Lobo tilted his head slightly to the side as he listened attentively to his master, Morales wondering just how much the wolf understood.
The Retreat
Just before three in the morning, Ada, wearing her blue robe, knocked on Charlotte's bedroom door, entered and turned the lights on. When Charlotte sat up, "You hungry, Hon?"
"Well, I..." Charlotte sleepily began, but her expression changed in mid-sentence. "Oh, my. I guess I really am," she responded as she came fully awake. "Let me get dressed and we'll check out the kitchen."
Ada's face broke into a grin, "I'm going like I am. This," she stated, motioning to her sexy robe, "covers most everything, and what's a little nipple showing around here, anyway?"
Charlotte stood, but instead of putting on her robe, made a run for the bathroom. "Gotta pee." Then with a giggle, "I guess I shouldn't have drunk that second glass of tea."
A couple of minutes later, the two stepped into the dimly lit hallway, Ada hesitating.
"To the left," Charlotte said as she led the way.
Ada grabbed her daughter's hand. "I'm surely glad they didn't put us at the other end of the building. How do you suppose they got used to their home being so big? This place is like a hotel."

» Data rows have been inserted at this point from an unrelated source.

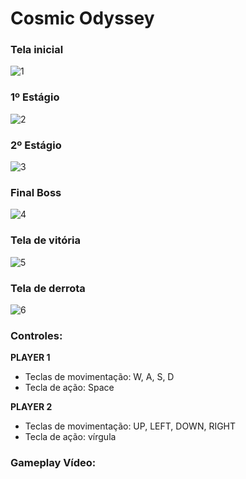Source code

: # Cosmic Odyssey


### Tela inicial
![1](https://github.com/user-attachments/assets/5bec229d-b4d8-4de0-bf59-14dfead85a3c)

### 1º Estágio
![2](https://github.com/user-attachments/assets/8988fdba-2894-419f-a30d-58ae45751cb0)

### 2º Estágio
![3](https://github.com/user-attachments/assets/659241b3-cc5f-406a-a025-411dc3173345)

### Final Boss
![4](https://github.com/user-attachments/assets/f30be781-79d1-4720-8465-f9d6772a5d88)

### Tela de vitória
![5](https://github.com/user-attachments/assets/ddfda93d-5219-4926-a7c9-0b8b692f9a2a)

### Tela de derrota
![6](https://github.com/user-attachments/assets/431ef4d6-d7be-4b6c-b49a-73e9fd3f49e7)

### Controles:
<strong>PLAYER 1</strong>

- Teclas de movimentação: W, A, S, D
- Tecla de ação: Space

<strong>PLAYER 2</strong>

- Teclas de movimentação: UP, LEFT, DOWN, RIGHT
- Tecla de ação: vírgula

### Gameplay Vídeo:

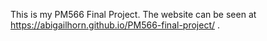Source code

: This is my PM566 Final Project. The website can be seen at https://abigailhorn.github.io/PM566-final-project/ .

"Well, uh, didn't they say it was originally built by Mr. Wainwright for just that purpose?"
"Hmmm. I guess you're right, but I can't get over having to have a map of your home so your visitors won't get lost."
Charlotte tried to hold back a giggle, but she felt so good, it was hard to keep from doing it. "Well, in addition to it having been designed as a conference center, there are lots of people here. Jeff does have fourteen wives, after all, but I agree, it is odd to have to make sure your guests know where the map of your home is. But even with all the people we've met, they still use only a portion of that enormous dining room."

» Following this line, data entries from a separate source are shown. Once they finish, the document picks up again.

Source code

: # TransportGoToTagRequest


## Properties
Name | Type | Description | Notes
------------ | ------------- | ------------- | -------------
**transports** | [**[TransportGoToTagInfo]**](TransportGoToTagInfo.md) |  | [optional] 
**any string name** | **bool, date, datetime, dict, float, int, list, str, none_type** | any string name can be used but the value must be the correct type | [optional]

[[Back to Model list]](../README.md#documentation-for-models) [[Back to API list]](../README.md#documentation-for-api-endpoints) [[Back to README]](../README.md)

As they entered the kitchen and turned the lights on, Charlotte continued, "And this place is almost as big. Now where's that refrigerator..."

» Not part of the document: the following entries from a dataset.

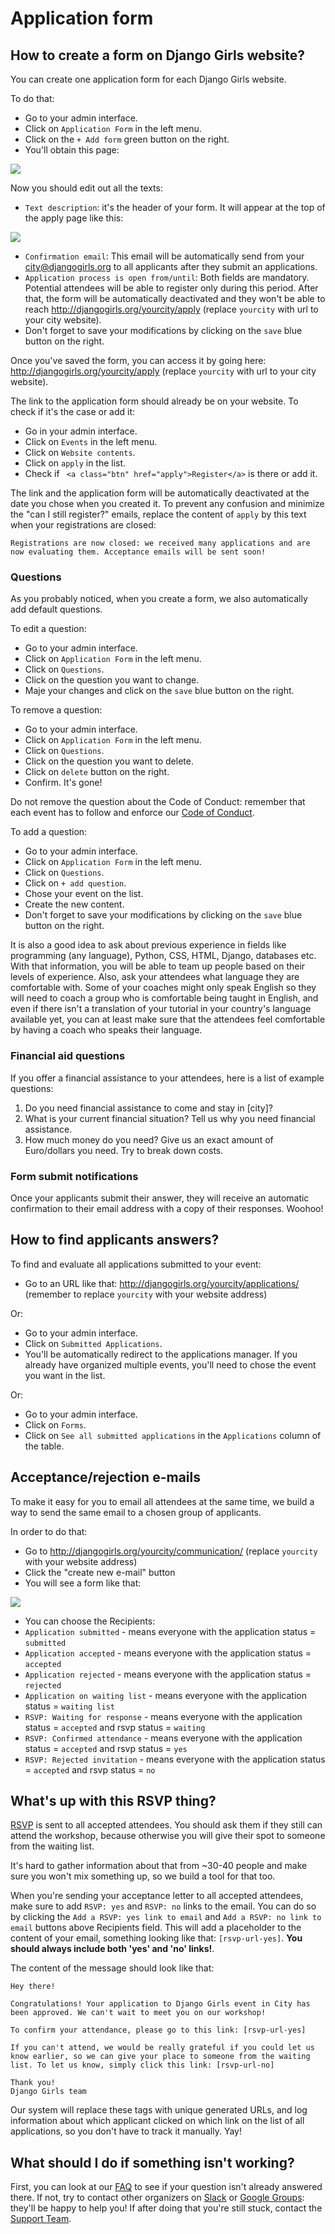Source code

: # Application form

## How to create a form on Django Girls website?

You can create one application form for each Django Girls website.
 
To do that:

* Go to your admin interface.
* Click on `Application Form` in the left menu.
* Click on the `+ Add form` green button on the right.
* You'll obtain this page:

![](images/1.png)

Now you should edit out all the texts:

* `Text description`: it's the header of your form. It will appear at the top of the apply page like this:

![](images/2.png)

* `Confirmation email`: This email will be automatically send from your city@djangogirls.org to all applicants after they submit an applications.
* `Application process is open from/until`: Both fields are mandatory. Potential attendees will be able to register only during this period. After that, the form will be automatically deactivated and they won't be able to reach http://djangogirls.org/yourcity/apply (replace `yourcity` with url to your city website).
* Don't forget to save your modifications by clicking on the `save` blue button on the right.

Once you've saved the form, you can access it by going here: http://djangogirls.org/yourcity/apply (replace `yourcity` with url to your city website).

The link to the application form should already be on your website. To check if it's the case or add it:

* Go in your admin interface.
* Click on `Events` in the left menu.
* Click on `Website contents`.
* Click on `apply` in the list.
* Check if ` <a class="btn" href="apply">Register</a>` is there or add it.

The link and the application form will be automatically deactivated at the date you chose when you created it. To prevent any confusion and minimize the "can I still register?" emails, replace the content of `apply` by this text when your registrations are closed:
  
 `Registrations are now closed: we received many applications and are now evaluating them. Acceptance emails will be sent soon!`

### Questions

As you probably noticed, when you create a form, we also automatically add default questions.

To edit a question:

* Go to your admin interface.
* Click on `Application Form` in the left menu.
* Click on `Questions`.
* Click on the question you want to change.
* Maje your changes and click on the `save` blue button on the right.

To remove a question:

* Go to your admin interface.
* Click on `Application Form` in the left menu.
* Click on `Questions`.
* Click on the question you want to delete.
* Click on `delete` button on the right.
* Confirm. It's gone!

Do not remove the question about the Code of Conduct: remember that each event has to follow and enforce our [Code of Conduct](https://djangogirls.org/pages/coc/).

To add a question:

* Go to your admin interface.
* Click on `Application Form` in the left menu.
* Click on `Questions`.
* Click on `+ add question`.
* Chose your event on the list.
* Create the new content.
* Don't forget to save your modifications by clicking on the `save` blue button on the right.

It is also a good idea to ask about previous experience in fields like programming (any language), Python, CSS, HTML, Django, databases etc. With that information, you will be able to team up people based on their levels of experience. Also, ask your attendees what language they are comfortable with. Some of your coaches might only speak English so they will need to coach a group who is comfortable being taught in English, and even if there isn't a translation of your tutorial in your country's language available yet, you can at least make sure that the attendees feel comfortable by having a coach who speaks their language.

### Financial aid questions

If you offer a financial assistance to your attendees, here is a list of example questions:

1. Do you need financial assistance to come and stay in [city]?
2. What is your current financial situation? Tell us why you need financial assistance.
3. How much money do you need? Give us an exact amount of Euro/dollars you need. Try to break down costs.

### Form submit notifications

Once your applicants submit their answer, they will receive an automatic confirmation to their email address with a copy of their responses. Woohoo!

## How to find applicants answers?

To find and evaluate all applications submitted to your event:

* Go to an URL like that: http://djangogirls.org/yourcity/applications/ (remember to replace `yourcity` with your website address)

Or:

* Go to your admin interface.
* Click on `Submitted Applications`.
* You'll be automatically redirect to the applications manager. If you already have organized multiple events, you'll need to chose the event you want in the list.

Or:

* Go to your admin interface.
* Click on `Forms`.
* Click on `See all submitted applications` in the `Applications` column of the table.

## Acceptance/rejection e-mails

To make it easy for you to email all attendees at the same time, we build a way to send the same email to a chosen group of applicants.

In order to do that:

- Go to http://djangogirls.org/yourcity/communication/ (replace `yourcity` with your website address)
- Click the "create new e-mail" button
- You will see a form like that:

 ![](https://dl.dropboxusercontent.com/u/527278/Screen%20Shot%202015-06-25%20at%202.37.42%20PM.png)
 
- You can choose the Recipients:
 - `Application submitted` - means everyone with the application status = `submitted`
 - `Application accepted` - means everyone with the application status = `accepted`
 - `Application rejected` - means everyone with the application status = `rejected`
 - `Application on waiting list` - means everyone with the application status = `waiting list`
 - `RSVP: Waiting for response` - means everyone with the application status = `accepted` and rsvp status = `waiting`
 - `RSVP: Confirmed attendance` - means everyone with the application status = `accepted` and rsvp status = `yes`
 - `RSVP: Rejected invitation` - means everyone with the application status = `accepted` and rsvp status = `no`

## What's up with this RSVP thing?

[RSVP](https://en.wikipedia.org/wiki/RSVP_(invitations)) is sent to all accepted attendees. You should ask them if they still can attend the workshop, because otherwise you will give their spot to someone from the waiting list. 

It's hard to gather information about that from ~30-40 people and make sure you won't mix something up, so we build a tool for that too.

When you're sending your acceptance letter to all accepted attendees, make sure to add `RSVP: yes` and `RSVP: no` links to the email. You can do so by clicking the `Add a RSVP: yes link to email` and `Add a RSVP: no link to email` buttons above Recipients field. This will add a placeholder to the content of your email, something looking like that: `[rsvp-url-yes]`. **You should always include both 'yes' and 'no' links!**.

The content of the message should look like that:

    Hey there!
    
    Congratulations! Your application to Django Girls event in City has been approved. We can't wait to meet you on our workshop!
    
    To confirm your attendance, please go to this link: [rsvp-url-yes]
    
    If you can't attend, we would be really grateful if you could let us know earlier, so we can give your place to someone from the waiting list. To let us know, simply click this link: [rsvp-url-no]
    
    Thank you!
    Django Girls team

Our system will replace these tags with unique generated URLs, and log information about which applicant clicked on which link on the list of all applications, so you don't have to track it manually. Yay!

## What should I do if something isn't working?

First, you can look at our [FAQ](../faq/README.md) to see if your question isn't already answered there. If not, try to contact other organizers on [Slack](https://djangogirls.slack.com/) or [Google Groups](https://groups.google.com/forum/#!forum/django-girls-organizers): they'll be happy to help you! If after doing that you're still stuck, contact the [Support Team](mailto:hello@djangogirls.org).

"There," her mother said, pointing, as they both hurried toward it.
When Ada opened the doors, they both stood and stared. "Look at all the steaks..."
"And all the other food," Charlotte added.
After Ada reached to take out a platter with two steaks and two baked potatoes, she continued to move things around as she inspected the other contents of the refrigerator. "This should do us, but look at all this cooked food. It's as if everything in here is just waiting for a late-night meal for several people."
"Well, they did make a point of saying that an increased appetite was something that would continue with the enhancement, even after the process is completed."
"I guess," Ada said absently as she put the platter in a built-in, monster microwave, stood looking at the intricate menu, gave up and chose "Warm."
"At least I know where the glasses are," Charlotte remarked, realizing that her voice reflected her perfect health and good mood. As she filled two glasses with crushed ice before adding tea, "Lemon?" When Ada nodded, Charlotte put a slice on the side of her mother's glass, then locked eyes with her. "Mom, what do you suppose is going to happen to us? We can't go back home until something is done to that terrible man who tried to kill us..."
Before Ada could answer, the kitchen door opened and two young women burst in giggling. "Oops, sorry," they said in perfect unison, then Kim continued. "We were just laughing about what our husband and sister-wife are probably doing out there right now."